Government Speech and Justice Souter (9): A Short Coda
Justice Souter could not have imagined in his first year on the Court that Rust v. Sullivan, 500 U.S. 173 (1991), which he joined–see post of September 7, 2010–would be transformed into the paradigmatic government speech case. He also could not have foreseen where the government speech doctrine would lead.
As his views on government speech evolved, they became increasingly thoughtful, even if not daring and path-breaking like the dissents of Justices Holmes and Brandeis in the First Amendment‘s “clear and present danger” years.
Justice Souter became increasingly concerned with the adverse effects of expanding the scope of the government speech doctrine and the consequent immunization from First Amendment scrutiny of government-directed speech.
His attempt–see post of November 10, 2010–to ground the government speech doctrine on the marketplace of ideas rationale was noteworthy. In addition, his emphasis on political accountability and the related need to know that government is both speaking and communicating a particular message was insightful.

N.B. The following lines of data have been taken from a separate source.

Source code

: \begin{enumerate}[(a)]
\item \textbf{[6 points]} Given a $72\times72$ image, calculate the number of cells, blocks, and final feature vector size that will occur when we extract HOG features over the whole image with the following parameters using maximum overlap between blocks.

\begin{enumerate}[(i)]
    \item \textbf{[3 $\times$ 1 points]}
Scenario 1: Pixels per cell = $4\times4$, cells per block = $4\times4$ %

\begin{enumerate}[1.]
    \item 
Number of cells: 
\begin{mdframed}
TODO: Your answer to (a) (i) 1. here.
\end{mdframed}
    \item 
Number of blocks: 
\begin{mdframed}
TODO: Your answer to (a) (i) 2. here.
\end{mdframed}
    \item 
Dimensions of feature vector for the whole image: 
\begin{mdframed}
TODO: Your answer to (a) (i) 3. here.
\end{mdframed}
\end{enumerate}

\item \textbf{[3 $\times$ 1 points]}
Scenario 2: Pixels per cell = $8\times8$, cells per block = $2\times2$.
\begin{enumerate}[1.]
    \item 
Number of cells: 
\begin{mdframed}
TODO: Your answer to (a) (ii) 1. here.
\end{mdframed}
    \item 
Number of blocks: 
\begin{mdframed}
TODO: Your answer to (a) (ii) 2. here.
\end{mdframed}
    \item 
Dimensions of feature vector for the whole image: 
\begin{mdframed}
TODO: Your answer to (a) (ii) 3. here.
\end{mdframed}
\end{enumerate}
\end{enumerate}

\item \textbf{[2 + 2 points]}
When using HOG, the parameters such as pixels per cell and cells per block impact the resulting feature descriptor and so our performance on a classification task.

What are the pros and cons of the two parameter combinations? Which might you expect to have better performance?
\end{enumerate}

Finally, he warned in Pleasant Grove City v. Summum, 129 S. Ct. 1125 (2009), of the need to reconcile the government speech doctrine with the Establishment Clause in order to ensure that the former did not swallow up the latter. See post of December 30, 2010.
For his contributions to, and wise cautionary observations about, the government speech doctrine, now-retired Justice David Souter deserves our appreciation.